Monocyte adherence to the subendothelial basement membrane increases interleukin-8 gene expression and antigen release

The emigration of peripheral blood monocytes into the interstitium allows for contact with a variety of surfaces which may provide signals important for monocyte function in both normal and inflammatory states. In the present study, we examined the effect of adherence to an endothelial cell-derived basement membrane and to collagen I, the major collagen of the interstitium, on monocyte release and gene expression of the potent chemotactic cytokine Interleukin-8 (IL-8). We further evaluated neutrophil chemotactic activity of the conditioned media containing antigenic IL-8 from monocytes adherent to these same surfaces. Elutriation-purified monocytes were adhered for 1 hour to plastic tissue culture wells either uncoated (PL) or coated with bovine serum albumin (BSA), collagen type I (C-I), or endothelial cell-derived basement membrane (BM). Following removal of nonadherent cells, monocytes were further incubated in a serum-free media for 18 hours in the presence or absence of lipopolysaccharide (IPS). Following 18 hrs of incubation there were significantly less monocytes remaining adherent to BM when compared to other surfaces tested. In the absence of LPS, adherent monocytes released significant amounts of IL-8 that was not surface specific.

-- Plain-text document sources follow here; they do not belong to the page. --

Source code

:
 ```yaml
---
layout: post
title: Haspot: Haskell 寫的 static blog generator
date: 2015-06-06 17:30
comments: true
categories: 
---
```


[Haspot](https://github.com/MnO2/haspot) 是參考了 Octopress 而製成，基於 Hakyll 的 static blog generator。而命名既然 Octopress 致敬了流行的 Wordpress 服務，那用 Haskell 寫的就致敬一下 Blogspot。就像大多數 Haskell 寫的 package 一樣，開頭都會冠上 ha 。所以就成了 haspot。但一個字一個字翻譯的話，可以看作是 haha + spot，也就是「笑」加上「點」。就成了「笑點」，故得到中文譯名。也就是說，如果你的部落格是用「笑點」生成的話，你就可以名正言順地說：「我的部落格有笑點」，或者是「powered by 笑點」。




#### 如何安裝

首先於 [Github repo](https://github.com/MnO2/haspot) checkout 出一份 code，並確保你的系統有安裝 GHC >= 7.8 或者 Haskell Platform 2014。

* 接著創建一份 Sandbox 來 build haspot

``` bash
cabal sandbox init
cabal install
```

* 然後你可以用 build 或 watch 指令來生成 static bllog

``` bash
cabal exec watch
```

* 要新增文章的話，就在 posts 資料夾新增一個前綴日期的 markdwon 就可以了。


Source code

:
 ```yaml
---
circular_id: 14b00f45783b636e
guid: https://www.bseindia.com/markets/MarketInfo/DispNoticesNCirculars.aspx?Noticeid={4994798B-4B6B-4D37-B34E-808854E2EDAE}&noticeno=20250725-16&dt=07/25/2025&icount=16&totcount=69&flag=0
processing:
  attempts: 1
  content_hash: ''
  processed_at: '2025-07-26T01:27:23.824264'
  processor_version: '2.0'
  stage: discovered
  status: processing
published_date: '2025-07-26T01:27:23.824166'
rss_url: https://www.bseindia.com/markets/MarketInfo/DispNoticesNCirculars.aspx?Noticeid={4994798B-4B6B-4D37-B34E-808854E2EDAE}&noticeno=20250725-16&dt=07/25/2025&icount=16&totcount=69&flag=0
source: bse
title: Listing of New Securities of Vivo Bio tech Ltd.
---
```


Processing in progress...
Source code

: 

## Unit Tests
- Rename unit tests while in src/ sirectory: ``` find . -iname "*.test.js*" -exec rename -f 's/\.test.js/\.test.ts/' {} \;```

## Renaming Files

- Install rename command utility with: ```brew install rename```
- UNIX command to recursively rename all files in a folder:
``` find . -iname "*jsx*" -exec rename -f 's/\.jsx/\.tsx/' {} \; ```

In the presence of LPS, monocytes adherent to BM released significantly more IL-8, when corrected for adherent cell number, than monocytes adherent to PL, BSA, or C-I. Conditioned media from adherent monocytes expressed IL-8 dependent neutrophil chemotactic activity that was not influenced by the surfaces tested. Northern blot analysis indicated greater induction for IL-8 mRNA by monocytes adhered to BM after 18 hrs in the presence of LPS. These results suggest that monocyte adherence to the subendothelial basement membrane provides a priming signal for the induction and secretion of the chemotactic cytokine IL-8 in response to inflammatory stimuli.

Laminin SIKVAV peptide induction of monocyte/macrophage prostaglandin E2 and matrix metalloproteinases

The laminin-derived synthetic peptide containing the SIKVAV (Ser-Ile-Lys-Val-Ala-Val) amino acid sequence has been previously shown to regulate tumor invasion, metastasis, and angiogenesis. Here, we demonstrate that this peptide also modulates human monocyte responses. Moreover, the monocytic responses elicited by this peptide are influenced by the culture conditions. When elutriated monocytes were cultured on SIKVAV substrate or in suspension with this peptide, the synthesis of prostaglandin E2, interstitial collagenase, and gelatinase B was induced and was further enhanced in the presence of concanavalin A (ConA). However, when monocytes were adhered before adding soluble SIKVAV, the peptide alone failed to induce the production of prostaglandin E2 or matrix metalloproteinases. If adherent monocytes were exposed to SIKVAV in the presence of ConA, this peptide enhanced the ConA induced production of these mediators. In contrast to SIKVAV, the intact laminin molecule failed to influence these monocyte responses. This is the first demonstration that a laminin derived peptide is capable of inducing or enhancing monocyte inflammatory responses that may influence a number of biological activities such as wound healing or excessive connective tissue destruction associated with chronic inflammation.